INPUT:
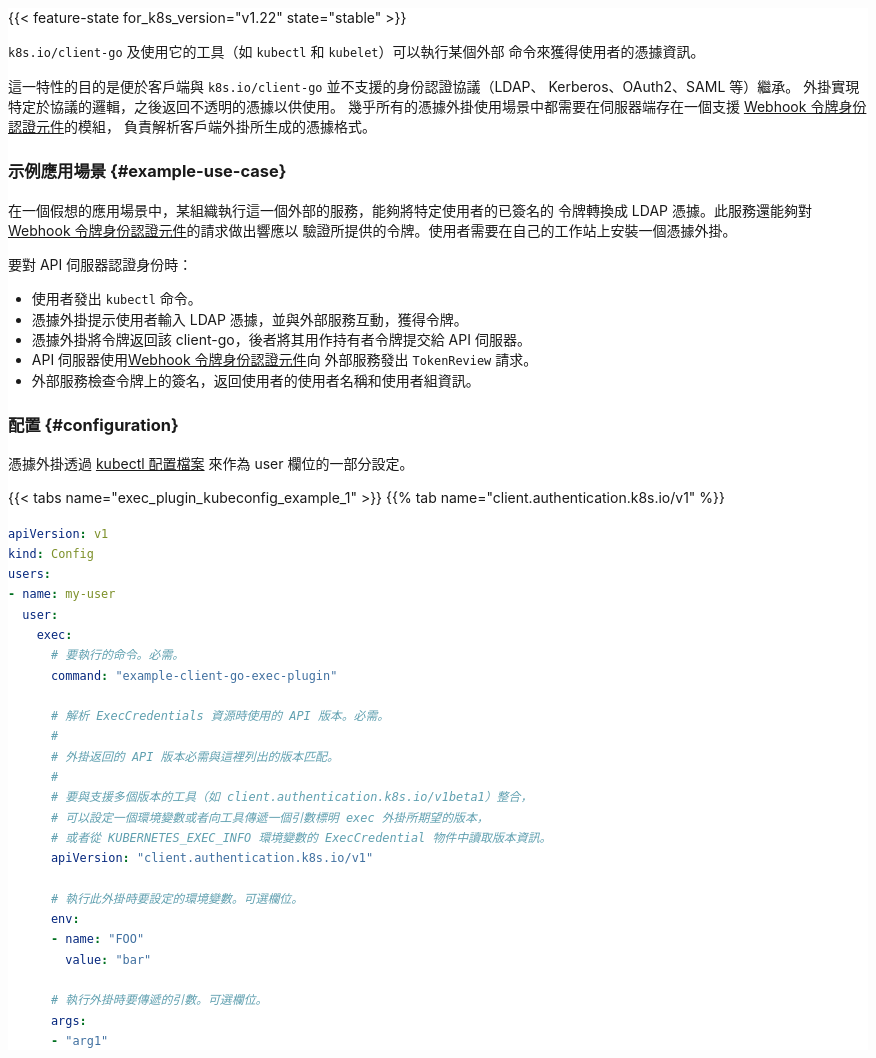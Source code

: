 {{< feature-state for_k8s_version="v1.22" state="stable" >}}


`k8s.io/client-go` 及使用它的工具（如 `kubectl` 和 `kubelet`）可以執行某個外部
命令來獲得使用者的憑據資訊。

這一特性的目的是便於客戶端與 `k8s.io/client-go` 並不支援的身份認證協議（LDAP、
Kerberos、OAuth2、SAML 等）繼承。
外掛實現特定於協議的邏輯，之後返回不透明的憑據以供使用。
幾乎所有的憑據外掛使用場景中都需要在伺服器端存在一個支援
[Webhook 令牌身份認證元件](#webhook-token-authentication)的模組，
負責解析客戶端外掛所生成的憑據格式。


### 示例應用場景   {#example-use-case}

在一個假想的應用場景中，某組織執行這一個外部的服務，能夠將特定使用者的已簽名的
令牌轉換成 LDAP 憑據。此服務還能夠對
[Webhook 令牌身份認證元件](#webhook-token-authentication)的請求做出響應以
驗證所提供的令牌。使用者需要在自己的工作站上安裝一個憑據外掛。


要對 API 伺服器認證身份時：

* 使用者發出 `kubectl` 命令。
* 憑據外掛提示使用者輸入 LDAP 憑據，並與外部服務互動，獲得令牌。
* 憑據外掛將令牌返回該 client-go，後者將其用作持有者令牌提交給 API 伺服器。
* API 伺服器使用[Webhook 令牌身份認證元件](#webhook-token-authentication)向
  外部服務發出 `TokenReview` 請求。
* 外部服務檢查令牌上的簽名，返回使用者的使用者名稱和使用者組資訊。


### 配置  {#configuration}

憑據外掛透過 [kubectl 配置檔案](/zh-cn/docs/tasks/access-application-cluster/configure-access-multiple-clusters/)
來作為 user 欄位的一部分設定。

{{< tabs name="exec_plugin_kubeconfig_example_1" >}}
{{% tab name="client.authentication.k8s.io/v1" %}}


```yaml
apiVersion: v1
kind: Config
users:
- name: my-user
  user:
    exec:
      # 要執行的命令。必需。
      command: "example-client-go-exec-plugin"

      # 解析 ExecCredentials 資源時使用的 API 版本。必需。
      #
      # 外掛返回的 API 版本必需與這裡列出的版本匹配。
      #
      # 要與支援多個版本的工具（如 client.authentication.k8s.io/v1beta1）整合，
      # 可以設定一個環境變數或者向工具傳遞一個引數標明 exec 外掛所期望的版本，
      # 或者從 KUBERNETES_EXEC_INFO 環境變數的 ExecCredential 物件中讀取版本資訊。
      apiVersion: "client.authentication.k8s.io/v1"

      # 執行此外掛時要設定的環境變數。可選欄位。
      env:
      - name: "FOO"
        value: "bar"

      # 執行外掛時要傳遞的引數。可選欄位。
      args:
      - "arg1"
```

YOUR ASSIGNMENT: In your answer, print the entries above exactly, with the pictures left out.

OUTPUT OF THE EXERCISE:
Source code

: {{< feature-state for_k8s_version="v1.22" state="stable" >}}


`k8s.io/client-go` 及使用它的工具（如 `kubectl` 和 `kubelet`）可以執行某個外部
命令來獲得使用者的憑據資訊。

這一特性的目的是便於客戶端與 `k8s.io/client-go` 並不支援的身份認證協議（LDAP、
Kerberos、OAuth2、SAML 等）繼承。
外掛實現特定於協議的邏輯，之後返回不透明的憑據以供使用。
幾乎所有的憑據外掛使用場景中都需要在伺服器端存在一個支援
[Webhook 令牌身份認證元件](#webhook-token-authentication)的模組，
負責解析客戶端外掛所生成的憑據格式。


### 示例應用場景   {#example-use-case}

在一個假想的應用場景中，某組織執行這一個外部的服務，能夠將特定使用者的已簽名的
令牌轉換成 LDAP 憑據。此服務還能夠對
[Webhook 令牌身份認證元件](#webhook-token-authentication)的請求做出響應以
驗證所提供的令牌。使用者需要在自己的工作站上安裝一個憑據外掛。


要對 API 伺服器認證身份時：

* 使用者發出 `kubectl` 命令。
* 憑據外掛提示使用者輸入 LDAP 憑據，並與外部服務互動，獲得令牌。
* 憑據外掛將令牌返回該 client-go，後者將其用作持有者令牌提交給 API 伺服器。
* API 伺服器使用[Webhook 令牌身份認證元件](#webhook-token-authentication)向
  外部服務發出 `TokenReview` 請求。
* 外部服務檢查令牌上的簽名，返回使用者的使用者名稱和使用者組資訊。


### 配置  {#configuration}

憑據外掛透過 [kubectl 配置檔案](/zh-cn/docs/tasks/access-application-cluster/configure-access-multiple-clusters/)
來作為 user 欄位的一部分設定。

{{< tabs name="exec_plugin_kubeconfig_example_1" >}}
{{% tab name="client.authentication.k8s.io/v1" %}}


```yaml
apiVersion: v1
kind: Config
users:
- name: my-user
  user:
    exec:
      # 要執行的命令。必需。
      command: "example-client-go-exec-plugin"

      # 解析 ExecCredentials 資源時使用的 API 版本。必需。
      #
      # 外掛返回的 API 版本必需與這裡列出的版本匹配。
      #
      # 要與支援多個版本的工具（如 client.authentication.k8s.io/v1beta1）整合，
      # 可以設定一個環境變數或者向工具傳遞一個引數標明 exec 外掛所期望的版本，
      # 或者從 KUBERNETES_EXEC_INFO 環境變數的 ExecCredential 物件中讀取版本資訊。
      apiVersion: "client.authentication.k8s.io/v1"

      # 執行此外掛時要設定的環境變數。可選欄位。
      env:
      - name: "FOO"
        value: "bar"

      # 執行外掛時要傳遞的引數。可選欄位。
      args:
      - "arg1"
```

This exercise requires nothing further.